See Installing nengo_mpi for more detailed installation instructions, especially for installing on high-performance clusters.

Adapting Existing Nengo Scripts

Existing nengo scripts can be adapted to make use of nengo_mpi by making just a few small modifications. The most basic change that needs to be made is importing nengo_mpi in addition to nengo, and then using the nengo_mpi.Simulator class in place of the Simulator class provided by nengo

import nengo_mpi
import nengo

... Code to build network ...

sim = nengo_mpi.Simulator(network)


This will run a simulation using the nengo_mpi backend, but does not yet take advantage of parallelization.
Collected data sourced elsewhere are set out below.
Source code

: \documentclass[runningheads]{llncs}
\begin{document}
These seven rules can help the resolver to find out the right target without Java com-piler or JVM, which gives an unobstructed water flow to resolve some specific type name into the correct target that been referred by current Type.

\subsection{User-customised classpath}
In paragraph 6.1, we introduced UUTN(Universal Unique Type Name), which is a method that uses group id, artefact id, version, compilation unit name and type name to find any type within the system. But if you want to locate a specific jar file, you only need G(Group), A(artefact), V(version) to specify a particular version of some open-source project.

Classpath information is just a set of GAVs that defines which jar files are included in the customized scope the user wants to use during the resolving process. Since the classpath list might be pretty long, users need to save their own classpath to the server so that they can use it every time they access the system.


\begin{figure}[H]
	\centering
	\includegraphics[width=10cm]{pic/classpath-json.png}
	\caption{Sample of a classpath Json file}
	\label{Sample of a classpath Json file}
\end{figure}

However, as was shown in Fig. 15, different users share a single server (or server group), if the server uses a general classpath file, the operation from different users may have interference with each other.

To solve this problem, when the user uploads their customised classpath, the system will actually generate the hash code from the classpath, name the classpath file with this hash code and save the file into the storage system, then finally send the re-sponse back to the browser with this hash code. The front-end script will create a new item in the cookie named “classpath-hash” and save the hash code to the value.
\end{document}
However, even without parallelization, the nengo_mpi backend can often be quite a bit faster than the reference implementation (see our Benchmarks) since it is a C++ library wrapped by a thin python layer, whereas the reference implementation is pure python.


In order to have simulations run in parallel, we need a way of specifying which nengo objects are going to be simulated on which processors. A Partitioner is the abstraction we use to do this specification. The most basic information that a partitioner requires is the number of components to split the network into. We can supply this information when creating the partitioner, and then pass the partitioner to the Simulator object:

partitioner = nengo_mpi.Partitioner(n_components=8)
sim = nengo_mpi.Simulator(network, partitioner=partitioner)

The number of components we specify here acts as an upper bound on the effective number of processors that can be used to run the simulation.

We can also specify a partitioning function, which accepts a graph (corresponding to a nengo network) and a number of components, and returns a python dictionary which gives, for each nengo object, the component it has been assigned to. If no partitioning function is supplied, then a default is used which simply assigns each component a roughly equal number of neurons. A more sophisticated partitioning function (which has additional dependencies) uses the metis package to assign objects to components in a way that minimizes the number of nengo Connections that straddle component boundaries. For example:

partitioner = nengo_mpi.Partitioner(n_components=8, func=nengo_mpi.metis_partitioner)
sim = nengo_mpi.Simulator(network, partitioner=partitioner)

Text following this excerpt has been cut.